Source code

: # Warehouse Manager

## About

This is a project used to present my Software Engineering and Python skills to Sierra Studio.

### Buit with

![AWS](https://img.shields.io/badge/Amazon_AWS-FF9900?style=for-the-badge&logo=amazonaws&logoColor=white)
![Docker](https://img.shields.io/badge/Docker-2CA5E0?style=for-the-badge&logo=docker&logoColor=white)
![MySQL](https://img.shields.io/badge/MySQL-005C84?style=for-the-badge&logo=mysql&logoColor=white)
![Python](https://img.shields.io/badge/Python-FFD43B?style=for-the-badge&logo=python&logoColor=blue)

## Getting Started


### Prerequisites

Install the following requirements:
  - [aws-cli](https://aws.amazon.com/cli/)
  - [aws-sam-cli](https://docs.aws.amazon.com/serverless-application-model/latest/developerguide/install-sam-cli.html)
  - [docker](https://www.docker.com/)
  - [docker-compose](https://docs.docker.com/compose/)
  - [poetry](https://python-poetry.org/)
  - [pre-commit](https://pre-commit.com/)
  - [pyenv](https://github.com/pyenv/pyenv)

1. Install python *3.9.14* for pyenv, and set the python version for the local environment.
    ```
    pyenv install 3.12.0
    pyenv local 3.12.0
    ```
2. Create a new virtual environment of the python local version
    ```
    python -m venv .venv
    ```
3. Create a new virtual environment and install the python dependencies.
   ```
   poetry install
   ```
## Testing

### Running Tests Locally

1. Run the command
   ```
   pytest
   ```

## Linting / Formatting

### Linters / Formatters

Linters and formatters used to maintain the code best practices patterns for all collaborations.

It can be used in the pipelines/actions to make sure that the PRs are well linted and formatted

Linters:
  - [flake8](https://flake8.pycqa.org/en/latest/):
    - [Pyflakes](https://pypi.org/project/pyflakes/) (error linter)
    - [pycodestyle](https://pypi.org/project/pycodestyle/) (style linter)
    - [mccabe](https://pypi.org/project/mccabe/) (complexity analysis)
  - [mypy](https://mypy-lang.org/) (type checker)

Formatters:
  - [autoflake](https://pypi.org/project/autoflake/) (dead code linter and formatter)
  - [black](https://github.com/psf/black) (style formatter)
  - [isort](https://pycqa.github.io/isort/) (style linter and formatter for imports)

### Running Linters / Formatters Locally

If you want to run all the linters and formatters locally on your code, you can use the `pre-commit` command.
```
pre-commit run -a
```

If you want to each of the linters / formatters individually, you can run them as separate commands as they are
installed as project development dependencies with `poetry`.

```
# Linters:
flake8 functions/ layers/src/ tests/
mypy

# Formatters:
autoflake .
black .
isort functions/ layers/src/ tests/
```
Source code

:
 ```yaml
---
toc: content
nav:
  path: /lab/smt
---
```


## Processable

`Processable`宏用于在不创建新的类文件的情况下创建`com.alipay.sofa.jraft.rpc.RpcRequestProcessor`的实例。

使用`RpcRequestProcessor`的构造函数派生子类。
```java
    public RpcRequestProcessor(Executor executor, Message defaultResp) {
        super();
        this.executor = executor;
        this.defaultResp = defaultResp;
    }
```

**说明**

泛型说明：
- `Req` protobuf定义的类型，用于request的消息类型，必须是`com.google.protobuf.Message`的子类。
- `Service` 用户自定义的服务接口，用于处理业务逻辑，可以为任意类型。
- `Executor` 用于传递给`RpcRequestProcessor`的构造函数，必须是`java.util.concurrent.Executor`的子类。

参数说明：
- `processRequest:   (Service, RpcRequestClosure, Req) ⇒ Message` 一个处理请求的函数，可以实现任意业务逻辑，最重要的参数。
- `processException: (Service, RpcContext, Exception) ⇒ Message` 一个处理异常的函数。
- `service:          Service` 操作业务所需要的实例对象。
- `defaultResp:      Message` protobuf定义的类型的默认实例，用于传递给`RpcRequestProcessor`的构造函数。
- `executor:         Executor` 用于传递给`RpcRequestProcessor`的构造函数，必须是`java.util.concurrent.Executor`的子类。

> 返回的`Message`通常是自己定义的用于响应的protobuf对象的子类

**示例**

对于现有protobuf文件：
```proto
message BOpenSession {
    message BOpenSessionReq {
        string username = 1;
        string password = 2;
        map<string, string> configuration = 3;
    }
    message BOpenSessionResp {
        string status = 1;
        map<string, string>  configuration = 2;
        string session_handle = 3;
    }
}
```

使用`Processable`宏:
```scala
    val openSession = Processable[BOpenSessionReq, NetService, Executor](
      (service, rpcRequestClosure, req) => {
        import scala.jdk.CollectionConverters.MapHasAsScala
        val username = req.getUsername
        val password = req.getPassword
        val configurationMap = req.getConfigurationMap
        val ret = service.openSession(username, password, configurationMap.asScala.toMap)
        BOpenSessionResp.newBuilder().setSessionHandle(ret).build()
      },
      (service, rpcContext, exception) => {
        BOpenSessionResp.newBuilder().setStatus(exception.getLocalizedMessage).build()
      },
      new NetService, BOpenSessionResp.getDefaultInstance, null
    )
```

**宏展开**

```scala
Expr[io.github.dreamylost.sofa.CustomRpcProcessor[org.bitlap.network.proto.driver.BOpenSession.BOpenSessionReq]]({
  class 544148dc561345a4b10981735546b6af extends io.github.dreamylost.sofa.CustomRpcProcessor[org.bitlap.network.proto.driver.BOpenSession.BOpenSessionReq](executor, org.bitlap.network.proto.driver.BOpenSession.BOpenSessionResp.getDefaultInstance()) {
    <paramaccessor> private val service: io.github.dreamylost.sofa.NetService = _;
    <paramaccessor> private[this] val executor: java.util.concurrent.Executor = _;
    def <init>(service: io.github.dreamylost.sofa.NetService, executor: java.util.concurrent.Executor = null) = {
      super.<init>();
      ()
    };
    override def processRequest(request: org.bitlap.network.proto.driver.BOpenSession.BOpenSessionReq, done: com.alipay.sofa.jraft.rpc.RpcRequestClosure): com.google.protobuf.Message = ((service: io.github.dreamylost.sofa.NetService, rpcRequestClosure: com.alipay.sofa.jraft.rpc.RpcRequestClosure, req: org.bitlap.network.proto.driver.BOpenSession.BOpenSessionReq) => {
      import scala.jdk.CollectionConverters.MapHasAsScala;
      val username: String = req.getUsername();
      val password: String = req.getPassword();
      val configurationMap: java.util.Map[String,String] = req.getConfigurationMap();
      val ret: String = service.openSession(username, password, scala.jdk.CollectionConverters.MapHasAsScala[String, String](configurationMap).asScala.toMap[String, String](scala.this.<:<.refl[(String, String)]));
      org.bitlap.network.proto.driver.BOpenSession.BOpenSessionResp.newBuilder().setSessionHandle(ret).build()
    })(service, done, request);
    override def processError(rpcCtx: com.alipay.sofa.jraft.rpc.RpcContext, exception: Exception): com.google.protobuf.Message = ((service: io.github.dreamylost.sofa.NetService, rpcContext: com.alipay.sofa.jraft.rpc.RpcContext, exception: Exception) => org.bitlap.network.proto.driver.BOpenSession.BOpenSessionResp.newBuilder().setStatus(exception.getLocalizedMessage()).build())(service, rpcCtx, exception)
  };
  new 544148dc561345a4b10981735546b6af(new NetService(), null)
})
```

......

Task requirements: Provide the number of lines above containing "Processable" and nothing else.

Result of this task: 4